Sob essa perspectiva, a experiência é fundamental para a criatividade, contudo,

a inspiração eleva a qualidade da criação a um nível diferente. As ferramentas criativas

encorajam o utilizador a pensar em soluções de forma diferente, além de motivar novas

formas de pensamento. Dentro desse contexto, o processo criativo do designer no

desempenho do seu trabalho, designadamente a criação de um novo produto, é

facilitado com o recurso a analogias.

Para Baxter (2001), analogia é uma forma de raciocínio, em que as propriedades

de um objeto são transferidas para um outro objeto diferente, mas com certas

propriedades em comum. Assim, uma corda pode lembrar uma cascavel, quando

estiver enrolada no chão, ou uma rampa de escape para emergências, quando estiver

pendurada numa janela, ou uma ponte, quando estiver amarrada em dois postes.

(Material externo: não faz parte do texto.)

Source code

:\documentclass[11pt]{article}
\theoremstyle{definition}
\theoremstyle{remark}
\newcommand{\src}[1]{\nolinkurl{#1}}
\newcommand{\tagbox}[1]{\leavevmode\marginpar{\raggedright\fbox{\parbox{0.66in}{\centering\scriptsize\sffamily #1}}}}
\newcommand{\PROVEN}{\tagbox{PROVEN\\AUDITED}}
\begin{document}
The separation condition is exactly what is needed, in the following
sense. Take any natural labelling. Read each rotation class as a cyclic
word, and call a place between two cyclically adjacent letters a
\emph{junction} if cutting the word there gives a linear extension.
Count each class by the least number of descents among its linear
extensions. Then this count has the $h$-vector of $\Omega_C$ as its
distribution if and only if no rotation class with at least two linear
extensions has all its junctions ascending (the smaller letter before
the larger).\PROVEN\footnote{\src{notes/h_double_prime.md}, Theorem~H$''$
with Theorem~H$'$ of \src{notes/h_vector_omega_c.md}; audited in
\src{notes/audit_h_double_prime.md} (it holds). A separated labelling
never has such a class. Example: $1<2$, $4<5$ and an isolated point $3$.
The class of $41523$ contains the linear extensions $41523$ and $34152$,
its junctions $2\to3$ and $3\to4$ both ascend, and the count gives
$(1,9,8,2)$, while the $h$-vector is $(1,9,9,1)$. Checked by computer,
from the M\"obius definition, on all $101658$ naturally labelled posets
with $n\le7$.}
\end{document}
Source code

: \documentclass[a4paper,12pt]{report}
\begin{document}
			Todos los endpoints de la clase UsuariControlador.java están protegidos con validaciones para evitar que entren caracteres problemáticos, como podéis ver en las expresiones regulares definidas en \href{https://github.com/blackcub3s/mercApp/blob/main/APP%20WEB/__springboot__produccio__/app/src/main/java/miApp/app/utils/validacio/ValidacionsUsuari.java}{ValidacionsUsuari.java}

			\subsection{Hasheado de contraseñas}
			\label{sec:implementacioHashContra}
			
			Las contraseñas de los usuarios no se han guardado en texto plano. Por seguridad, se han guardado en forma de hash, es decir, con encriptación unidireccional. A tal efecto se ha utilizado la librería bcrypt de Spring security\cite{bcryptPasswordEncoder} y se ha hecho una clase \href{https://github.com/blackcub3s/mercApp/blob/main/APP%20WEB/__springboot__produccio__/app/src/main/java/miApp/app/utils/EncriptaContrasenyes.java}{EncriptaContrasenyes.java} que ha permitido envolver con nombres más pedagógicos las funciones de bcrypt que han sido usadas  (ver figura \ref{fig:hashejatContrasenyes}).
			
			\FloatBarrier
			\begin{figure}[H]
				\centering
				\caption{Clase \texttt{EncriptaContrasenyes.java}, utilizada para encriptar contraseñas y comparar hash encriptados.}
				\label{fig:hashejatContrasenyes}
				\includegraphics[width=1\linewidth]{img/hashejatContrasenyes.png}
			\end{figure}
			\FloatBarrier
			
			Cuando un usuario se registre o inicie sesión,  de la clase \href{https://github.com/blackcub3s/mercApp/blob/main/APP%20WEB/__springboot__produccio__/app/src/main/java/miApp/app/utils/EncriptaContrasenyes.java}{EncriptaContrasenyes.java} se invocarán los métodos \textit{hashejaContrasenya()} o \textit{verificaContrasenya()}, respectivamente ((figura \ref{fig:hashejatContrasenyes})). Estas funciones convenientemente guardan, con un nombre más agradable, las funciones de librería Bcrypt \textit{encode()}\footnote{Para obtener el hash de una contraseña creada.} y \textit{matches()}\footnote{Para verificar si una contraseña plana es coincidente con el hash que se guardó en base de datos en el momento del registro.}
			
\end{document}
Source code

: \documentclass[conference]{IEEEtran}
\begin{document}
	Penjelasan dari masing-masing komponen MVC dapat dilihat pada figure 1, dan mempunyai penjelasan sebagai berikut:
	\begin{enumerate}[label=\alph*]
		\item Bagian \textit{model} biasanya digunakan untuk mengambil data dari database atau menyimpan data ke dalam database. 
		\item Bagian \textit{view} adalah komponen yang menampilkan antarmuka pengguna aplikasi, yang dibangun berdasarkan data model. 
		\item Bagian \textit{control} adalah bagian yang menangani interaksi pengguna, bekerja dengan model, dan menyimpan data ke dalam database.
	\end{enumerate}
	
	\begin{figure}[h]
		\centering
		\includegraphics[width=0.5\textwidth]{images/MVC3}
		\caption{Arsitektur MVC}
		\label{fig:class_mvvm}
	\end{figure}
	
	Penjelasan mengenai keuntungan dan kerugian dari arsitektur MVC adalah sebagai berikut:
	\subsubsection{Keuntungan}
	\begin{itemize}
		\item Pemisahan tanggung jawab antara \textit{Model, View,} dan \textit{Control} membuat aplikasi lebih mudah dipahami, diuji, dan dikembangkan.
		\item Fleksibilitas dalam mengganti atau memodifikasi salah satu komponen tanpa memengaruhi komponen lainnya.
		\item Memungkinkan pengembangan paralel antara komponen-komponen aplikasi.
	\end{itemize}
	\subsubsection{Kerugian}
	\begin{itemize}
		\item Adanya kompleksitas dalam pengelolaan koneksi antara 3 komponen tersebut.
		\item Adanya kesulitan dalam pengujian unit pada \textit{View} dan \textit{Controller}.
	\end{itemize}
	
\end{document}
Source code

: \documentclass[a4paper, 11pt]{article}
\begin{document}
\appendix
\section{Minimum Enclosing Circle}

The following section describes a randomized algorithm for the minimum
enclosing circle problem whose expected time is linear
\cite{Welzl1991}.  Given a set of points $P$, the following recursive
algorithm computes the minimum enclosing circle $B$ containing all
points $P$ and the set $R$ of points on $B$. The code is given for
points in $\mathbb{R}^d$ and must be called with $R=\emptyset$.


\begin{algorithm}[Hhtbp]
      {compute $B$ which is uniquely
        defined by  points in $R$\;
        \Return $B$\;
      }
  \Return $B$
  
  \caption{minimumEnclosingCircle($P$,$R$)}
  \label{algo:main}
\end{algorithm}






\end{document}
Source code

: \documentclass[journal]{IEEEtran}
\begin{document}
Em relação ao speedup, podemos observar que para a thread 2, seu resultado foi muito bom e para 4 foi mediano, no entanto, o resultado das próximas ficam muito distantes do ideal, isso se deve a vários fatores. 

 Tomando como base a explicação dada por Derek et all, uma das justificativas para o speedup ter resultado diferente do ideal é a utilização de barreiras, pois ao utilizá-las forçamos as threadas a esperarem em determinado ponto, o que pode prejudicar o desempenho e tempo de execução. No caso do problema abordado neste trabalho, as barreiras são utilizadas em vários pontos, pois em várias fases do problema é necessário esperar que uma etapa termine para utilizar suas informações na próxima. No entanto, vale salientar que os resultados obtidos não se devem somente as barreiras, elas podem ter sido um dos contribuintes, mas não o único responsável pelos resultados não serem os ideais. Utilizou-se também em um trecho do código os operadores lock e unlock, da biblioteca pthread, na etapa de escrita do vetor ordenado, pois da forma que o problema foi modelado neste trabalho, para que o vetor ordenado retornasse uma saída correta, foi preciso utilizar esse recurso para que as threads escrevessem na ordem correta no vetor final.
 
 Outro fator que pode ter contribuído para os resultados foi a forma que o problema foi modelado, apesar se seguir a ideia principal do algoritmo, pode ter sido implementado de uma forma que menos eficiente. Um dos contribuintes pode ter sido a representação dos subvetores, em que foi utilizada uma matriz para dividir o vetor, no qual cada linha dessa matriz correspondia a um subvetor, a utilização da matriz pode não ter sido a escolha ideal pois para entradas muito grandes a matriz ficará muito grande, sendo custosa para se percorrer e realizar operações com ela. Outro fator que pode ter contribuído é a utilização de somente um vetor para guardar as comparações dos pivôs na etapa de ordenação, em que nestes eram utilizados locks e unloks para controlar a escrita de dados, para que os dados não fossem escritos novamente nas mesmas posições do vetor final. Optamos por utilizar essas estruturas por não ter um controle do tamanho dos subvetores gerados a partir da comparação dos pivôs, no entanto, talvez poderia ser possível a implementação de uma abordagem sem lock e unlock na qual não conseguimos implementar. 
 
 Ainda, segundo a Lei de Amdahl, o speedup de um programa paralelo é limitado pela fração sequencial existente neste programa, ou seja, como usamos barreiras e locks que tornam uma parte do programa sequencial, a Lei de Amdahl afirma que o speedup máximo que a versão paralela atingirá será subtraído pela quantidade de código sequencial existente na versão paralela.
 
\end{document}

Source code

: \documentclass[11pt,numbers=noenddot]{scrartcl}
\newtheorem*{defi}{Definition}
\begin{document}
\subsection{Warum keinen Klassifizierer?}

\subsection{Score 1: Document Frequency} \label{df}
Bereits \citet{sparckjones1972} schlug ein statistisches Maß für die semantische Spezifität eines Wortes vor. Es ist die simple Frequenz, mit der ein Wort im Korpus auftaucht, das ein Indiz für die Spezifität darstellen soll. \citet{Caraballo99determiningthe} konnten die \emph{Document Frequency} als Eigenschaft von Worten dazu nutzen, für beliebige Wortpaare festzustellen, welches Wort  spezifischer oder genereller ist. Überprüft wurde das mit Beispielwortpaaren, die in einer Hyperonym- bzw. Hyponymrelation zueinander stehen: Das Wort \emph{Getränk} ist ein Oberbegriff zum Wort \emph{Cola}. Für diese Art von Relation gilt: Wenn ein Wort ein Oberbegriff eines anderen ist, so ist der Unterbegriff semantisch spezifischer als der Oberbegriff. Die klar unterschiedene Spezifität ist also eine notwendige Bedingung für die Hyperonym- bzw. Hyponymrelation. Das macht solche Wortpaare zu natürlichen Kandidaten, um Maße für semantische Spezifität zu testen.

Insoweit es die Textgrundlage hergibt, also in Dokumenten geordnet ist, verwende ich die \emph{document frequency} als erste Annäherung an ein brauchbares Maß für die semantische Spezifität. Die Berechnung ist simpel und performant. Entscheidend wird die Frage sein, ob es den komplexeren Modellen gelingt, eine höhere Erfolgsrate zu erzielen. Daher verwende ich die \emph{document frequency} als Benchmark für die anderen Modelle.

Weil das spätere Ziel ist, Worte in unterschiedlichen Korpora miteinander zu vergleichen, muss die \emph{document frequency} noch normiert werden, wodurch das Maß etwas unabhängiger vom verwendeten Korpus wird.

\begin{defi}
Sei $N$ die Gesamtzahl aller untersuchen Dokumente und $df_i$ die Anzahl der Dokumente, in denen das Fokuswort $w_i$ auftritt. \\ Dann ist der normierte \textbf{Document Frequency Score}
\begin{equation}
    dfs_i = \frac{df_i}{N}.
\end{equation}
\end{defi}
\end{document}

Existem muitas maneiras de usar as analogias no processo criativo. Elas sugerem a

exploração de novas funções, novas configurações e novas aplicações de um produto.

Segundo Schild et al (apud SOARES, 2008), o uso de analogias é um princípio

básico do biodesign, pois a partir de uma função técnica que precisa ser realizada, ou

um novo produto a ser desenvolvido, os designers procuram na natureza por sistemas

com funções similares, em seguida transferem os atributos estruturais ou subsistemas

do sistema biológico para o sistema técnico que necessita ser desenvolvido. Dessa

forma, a utilização de analogias faz com que o problema original seja transferido para

um nível abstrato. Quando a solução é encontrada, ela é traduzida e adaptada à área do

problema original.

Desse modo, o biodesign pode considerar-se uma ferramenta criativa de

ecodesign, na medida em que se caracteriza por uma pesquisa sistemática de

mecanismos biológicos que possam contribuir para o design de produtos sustentáveis.

Não obstante, a natureza, principal fonte de inspiração para o biodesign, integra os

recursos existentes em um território, caracterizado por elementos culturais, materiais

e imateriais.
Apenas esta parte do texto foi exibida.